Tamara Z. Jamil & Alexis E. Wood Awarded 2025 Mellon/ACLS Dissertation Innovation Fellowship

April 29, 2025

Berkeley Geography is proud to announce that both Tamara Z. Jamil & Alexis E. Wood have been awarded a 2025 Mellon/ACLS Dissertation Innovation Fellowship.

The Mellon/ACLS Dissertation Innovation Fellowship supports 45 doctoral students in the humanities and social sciences as they pursue innovative approaches to dissertation research, including new methodologies, formats, and collaborations with community partners beyond the academy. ACLS launched the program in 2023 to advance change in humanistic scholarship by recognizing emerging scholars who take risks in the modes, methods, and subjects of their research.

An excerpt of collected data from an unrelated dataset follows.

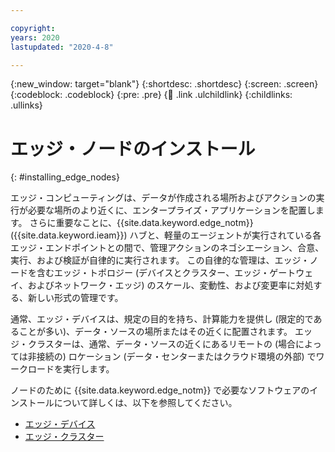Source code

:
 ```yaml
---

copyright:
years: 2020
lastupdated: "2020-4-8"

---
```


{:new_window: target="blank"}
{:shortdesc: .shortdesc}
{:screen: .screen}
{:codeblock: .codeblock}
{:pre: .pre}
{:child: .link .ulchildlink}
{:childlinks: .ullinks}

# エッジ・ノードのインストール
{: #installing_edge_nodes}

エッジ・コンピューティングは、データが作成される場所およびアクションの実行が必要な場所のより近くに、エンタープライズ・アプリケーションを配置します。 さらに重要なことに、{{site.data.keyword.edge_notm}} ({{site.data.keyword.ieam}}) ハブと、軽量のエージェントが実行されている各エッジ・エンドポイントとの間で、管理アクションのネゴシエーション、合意、実行、および検証が自律的に実行されます。 この自律的な管理は、エッジ・ノードを含むエッジ・トポロジー (デバイスとクラスター、エッジ・ゲートウェイ、およびネットワーク・エッジ) のスケール、変動性、および変更率に対処する、新しい形式の管理です。

通常、エッジ・デバイスは、規定の目的を持ち、計算能力を提供し (限定的であることが多い)、データ・ソースの場所またはその近くに配置されます。 エッジ・クラスターは、通常、データ・ソースの近くにあるリモートの (場合によっては非接続の) ロケーション (データ・センターまたはクラウド環境の外部) でワークロードを実行します。

ノードのために {{site.data.keyword.edge_notm}} で必要なソフトウェアのインストールについて詳しくは、以下を参照してください。

* [エッジ・デバイス](../installing/edge_devices.md)
* [エッジ・クラスター](../installing/edge_clusters.md)
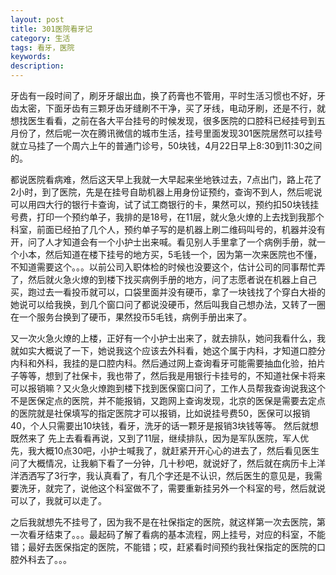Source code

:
 ```yaml
---
layout: post
title: 301医院看牙记
category: 生活
tags: 看牙，医院
keywords: 
description:
---
```


牙齿有一段时间了，刷牙牙龈出血，换了药膏也不管用，平时生活习惯也不好，牙齿太密，下面牙齿有三颗牙齿牙缝刷不干净，买了牙线，电动牙刷，还是不行，就想找医生看看，之前在各大平台挂号的时候发现，很多医院的口腔科已经挂号到五月份了，然后呢一次在腾讯微信的城市生活，挂号里面发现301医院居然可以挂号就立马挂了一个周六上午的普通门诊号，50块钱，4月22日早上8:30到11:30之间的。

都说医院看病难，然后这天早上我就一大早起来坐地铁过去，7点出门，路上花了2小时，到了医院，先是在挂号自助机器上用身份证预约，查询不到人，然后呢说可以用四大行的银行卡查询，试了试工商银行的卡，果然可以，预约扣50块钱挂号费，打印一个预约单子，我排的是18号，在11层，就火急火燎的上去找到我那个科室，前面已经拍了几个人，预约单子写的是机器上刷二维码叫号的，机器并没有开，问了人才知道会有一个小护士出来喊。看见别人手里拿了一个病例手册，就一个小本，然后知道在楼下挂号的地方买，5毛钱一个，因为第一次来医院也不懂，不知道需要这个。。。以前公司入职体检的时候也没要这个，估计公司的同事帮忙弄了，然后就火急火燎的到楼下找买病例手册的地方，问了志愿者说在机器上自己买，跑过去一看投币就可以，口袋里面并没有硬币，拿了一块钱找了个穿白大褂的  她说可以给我换，到几个窗口问了都说没硬币，然后叫我自己想办法，又转了一圈 在一个服务台换到了硬币，果然投币5毛钱，病例手册出来了。

又一次火急火燎的上楼，正好有一个小护士出来了，就去排队，她问我看什么，我就如实大概说了一下，她说我这个应该去外科看，她这个属于内科，才知道口腔分内科和外科，我挂的是口腔内科。然后通过网上查询看牙可能需要抽血化验，拍片子等等，想到了社保卡，我也带了，然后我是用银行卡挂号的，不知道社保卡将来可以报销嘛？又火急火燎跑到楼下找到医保窗口问了，工作人员帮我查询说我这个不是医保定点的医院，并不能报销，又跑网上查询发现，北京的医保是需要去定点的医院就是社保填写的指定医院才可以报销，比如说挂号费50，医保可以报销40，个人只需要出10块钱，看牙，洗牙的话一颗牙是报销3块钱等等。 然后就想既然来了 先上去看看再说，又到了11层，继续排队，因为是军队医院，军人优先，我大概10点30吧，小护士喊我了，就赶紧开开心心的进去了，然后看见医生问了大概情况，让我躺下看了一分钟，几十秒吧，就说好了，然后就在病历卡上洋洋洒洒写了3行字，我认真看了，有几个字还是不认识，然后医生的意见是，我需要洗牙，就完了，说他这个科室做不了，需要重新挂另外一个科室的号，然后就说可以了，我就可以走了。

之后我就想先不挂号了，因为我不是在社保指定的医院，就这样第一次去医院，第一次看牙结束了。。。最起码了解了看病的基本流程，网上挂号，对应的科室，不能错；最好去医保指定的医院，不能错；哎，赶紧看时间预约我社保指定的医院的口腔外科去了。。。
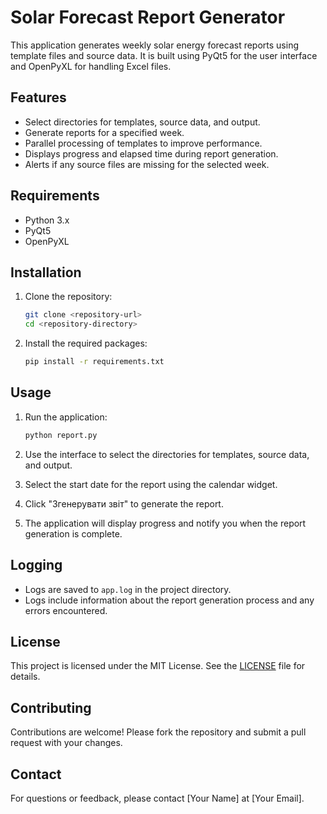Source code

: # Solar Forecast Report Generator

This application generates weekly solar energy forecast reports using template files and source data. It is built using PyQt5 for the user interface and OpenPyXL for handling Excel files.

## Features

- Select directories for templates, source data, and output.
- Generate reports for a specified week.
- Parallel processing of templates to improve performance.
- Displays progress and elapsed time during report generation.
- Alerts if any source files are missing for the selected week.

## Requirements

- Python 3.x
- PyQt5
- OpenPyXL

## Installation

1. Clone the repository:
   ```bash
   git clone <repository-url>
   cd <repository-directory>
   ```

2. Install the required packages:
   ```bash
   pip install -r requirements.txt
   ```

## Usage

1. Run the application:
   ```bash
   python report.py
   ```

2. Use the interface to select the directories for templates, source data, and output.

3. Select the start date for the report using the calendar widget.

4. Click "Згенерувати звіт" to generate the report.

5. The application will display progress and notify you when the report generation is complete.

## Logging

- Logs are saved to `app.log` in the project directory.
- Logs include information about the report generation process and any errors encountered.

## License

This project is licensed under the MIT License. See the [LICENSE](LICENSE) file for details.

## Contributing

Contributions are welcome! Please fork the repository and submit a pull request with your changes.

## Contact

For questions or feedback, please contact [Your Name] at [Your Email].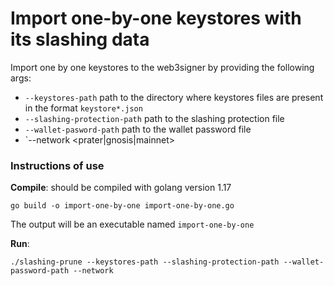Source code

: # Import one-by-one keystores with its slashing data

Import one by one keystores to the web3signer by providing the following args:
- `--keystores-path` path to the directory where keystores files are present in the format `keystore*.json`
- `--slashing-protection-path` path to the slashing protection file
- `--wallet-pasword-path` path to the wallet password file
- `--network <prater|gnosis|mainnet>

### Instructions of use

**Compile**: should be compiled with golang version 1.17

```
go build -o import-one-by-one import-one-by-one.go
```

The output will be an executable named `import-one-by-one`

**Run**:

```
./slashing-prune --keystores-path --slashing-protection-path --wallet-password-path --network
```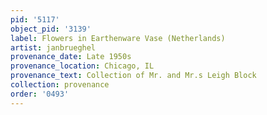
 ```yaml
---
pid: '5117'
object_pid: '3139'
label: Flowers in Earthenware Vase (Netherlands)
artist: janbrueghel
provenance_date: Late 1950s
provenance_location: Chicago, IL
provenance_text: Collection of Mr. and Mr.s Leigh Block
collection: provenance
order: '0493'
---
```

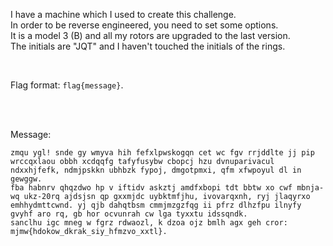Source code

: I have a machine which I used to create this challenge. <br/>
In order to be reverse engineered, you need to set some options. <br/>
It is a model 3 (B) and all my rotors are upgraded to the last version. <br/>
The initials are "JQT" and I haven't touched the initials of the rings. <br/>

<br/>

Flag format: `flag{message}`.

<br/><br/>

Message:
```plain
zmqu ygl! snde gy wmyva hih fefxlpwskogqn cet wc fgv rrjddlte jj pip wrccqxlaou obbh xcdqqfg tafyfusybw cbopcj hzu dvnuparivacul ndxxhjfefk, ndmjpskkn ubhbzk fypoj, dmgotpmxi, qfm xfwpoyul dl in gewggw.
fba habnrv qhqzdwo hp v iftidv askztj amdfxbopi tdt bbtw xo cwf mbnja- wq ukz-20rq ajdsjsn qp gxxmjdc uybktmfjhu, ivovarqxnh, ryj jlaqyrxo emhhydmttcwnd. yj qjb dahqtbsm cmmjmzgzfqg ii pfrz dlhzfpu ilnyfy gvyhf aro rq, gb hor ocvunrah cw lga tyxxtu idssqndk.
sanclhu igc mneg w fgrz rdwaozl, k dzoa ojz bmlh agx geh cror: mjmw{hdokow_dkrak_siy_hfmzvo_xxtl}.
```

Tamara’s research explores investigates the rise in jail construction in rural California amidst shifting dynamics of mass incarceration. While US prison populations have decreased by 25% in the last decade, rural jail populations have increased by 27% nationwide. The role of policies in this shift, such as Proposition 36, are fairly straightforward. Less clear, however, is where new facilities to accommodate these population shifts will be sited and why. “Jail Expansion, Aesthetics of ‘Blight,’ and Rural Landscapes” applies innovative methodologies like “Situated Testimony” along archival research across three rural California counties. The study sheds light on the social and material consequences of the ongoing silent shift in US carceral geographies, rendering visible the conditions that make certain places eligible for, or vulnerable to, this wave of carceral expansion.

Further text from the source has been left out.